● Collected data
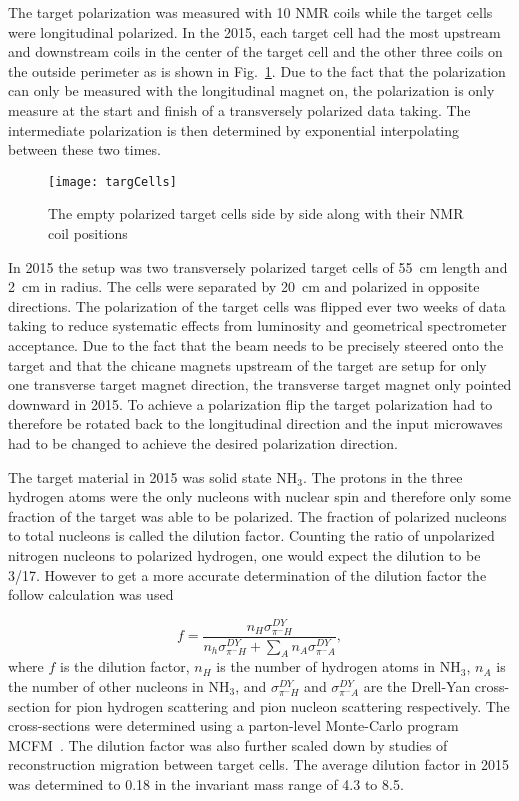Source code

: The target polarization was measured with 10 NMR coils while the target cells
were longitudinal polarized.  In the 2015, each target cell had the most
upstream and downstream coils in the center of the target cell and the other
three coils on the outside perimeter as is shown in Fig.~\ref{fig::targCells}.
Due to the fact that the polarization can only be measured with the longitudinal
magnet on, the polarization is only measure at the start and finish of a
transversely polarized data taking.  The intermediate polarization is then
determined by exponential interpolating between these two times.

\begin{figure}[h!t]
  \centering
  \texttt{[image: targCells]}
  \caption{The empty polarized target cells side by side along with their NMR
    coil positions}
  \label{fig::targCells}
\end{figure}

In 2015 the setup was two transversely polarized target cells of 55~cm length
and 2~cm in radius.  The cells were separated by 20~cm and polarized in opposite
directions.  The polarization of the target cells was flipped ever two weeks of
data taking to reduce systematic effects from luminosity and geometrical
spectrometer acceptance.  Due to the fact that the beam needs to be precisely
steered onto the target and that the chicane magnets upstream of the target are
setup for only one transverse target magnet direction, the transverse target
magnet only pointed downward in 2015.  To achieve a polarization flip the target
polarization had to therefore be rotated back to the longitudinal direction and
the input microwaves had to be changed to achieve the desired polarization
direction. \par

The target material in 2015 was solid state NH$_3$.  The protons in the three
hydrogen atoms were the only nucleons with nuclear spin and therefore only some
fraction of the target was able to be polarized.  The fraction of polarized
nucleons to total nucleons is called the dilution factor.  Counting the ratio of
unpolarized nitrogen nucleons to polarized hydrogen, one would expect the
dilution to be 3/17.  However to get a more accurate determination of the
dilution factor the follow calculation was used

\begin{equation}
  f = \frac{n_H\sigma^{DY}_{\pi^-H}}
  {n_h\sigma^{DY}_{\pi^-H} + \sum_A n_A\sigma^{DY}_{\pi^-A}},
  \label{equ::dilution}
\end{equation}
where $f$ is the dilution factor, $n_H$ is the number of hydrogen atoms in
NH$_3$, $n_A$ is the number of other nucleons in NH$_3$, and
$\sigma^{DY}_{\pi^-H}$ and $\sigma^{DY}_{\pi^-A}$ are the Drell-Yan
cross-section for pion hydrogen scattering and pion nucleon scattering
respectively.  The cross-sections were determined using a parton-level
Monte-Carlo program MCFM~\cite{MCFM}.  The dilution factor was also further
scaled down by studies of reconstruction migration between target cells.  The
average dilution factor in 2015 was determined to 0.18 in the invariant mass
range of 4.3{\gvcs} to 8.5{\gvcs}.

● What to work on
Take every record and copy it word for word, dropping the pictures.

● Solved exercise
Source code

: The target polarization was measured with 10 NMR coils while the target cells
were longitudinal polarized.  In the 2015, each target cell had the most
upstream and downstream coils in the center of the target cell and the other
three coils on the outside perimeter as is shown in Fig.~\ref{fig::targCells}.
Due to the fact that the polarization can only be measured with the longitudinal
magnet on, the polarization is only measure at the start and finish of a
transversely polarized data taking.  The intermediate polarization is then
determined by exponential interpolating between these two times.

\begin{figure}[h!t]
  \centering
  \texttt{[image: targCells]}
  \caption{The empty polarized target cells side by side along with their NMR
    coil positions}
  \label{fig::targCells}
\end{figure}

In 2015 the setup was two transversely polarized target cells of 55~cm length
and 2~cm in radius.  The cells were separated by 20~cm and polarized in opposite
directions.  The polarization of the target cells was flipped ever two weeks of
data taking to reduce systematic effects from luminosity and geometrical
spectrometer acceptance.  Due to the fact that the beam needs to be precisely
steered onto the target and that the chicane magnets upstream of the target are
setup for only one transverse target magnet direction, the transverse target
magnet only pointed downward in 2015.  To achieve a polarization flip the target
polarization had to therefore be rotated back to the longitudinal direction and
the input microwaves had to be changed to achieve the desired polarization
direction. \par

The target material in 2015 was solid state NH$_3$.  The protons in the three
hydrogen atoms were the only nucleons with nuclear spin and therefore only some
fraction of the target was able to be polarized.  The fraction of polarized
nucleons to total nucleons is called the dilution factor.  Counting the ratio of
unpolarized nitrogen nucleons to polarized hydrogen, one would expect the
dilution to be 3/17.  However to get a more accurate determination of the
dilution factor the follow calculation was used

\begin{equation}
  f = \frac{n_H\sigma^{DY}_{\pi^-H}}
  {n_h\sigma^{DY}_{\pi^-H} + \sum_A n_A\sigma^{DY}_{\pi^-A}},
  \label{equ::dilution}
\end{equation}
where $f$ is the dilution factor, $n_H$ is the number of hydrogen atoms in
NH$_3$, $n_A$ is the number of other nucleons in NH$_3$, and
$\sigma^{DY}_{\pi^-H}$ and $\sigma^{DY}_{\pi^-A}$ are the Drell-Yan
cross-section for pion hydrogen scattering and pion nucleon scattering
respectively.  The cross-sections were determined using a parton-level
Monte-Carlo program MCFM~\cite{MCFM}.  The dilution factor was also further
scaled down by studies of reconstruction migration between target cells.  The
average dilution factor in 2015 was determined to 0.18 in the invariant mass
range of 4.3{\gvcs} to 8.5{\gvcs}.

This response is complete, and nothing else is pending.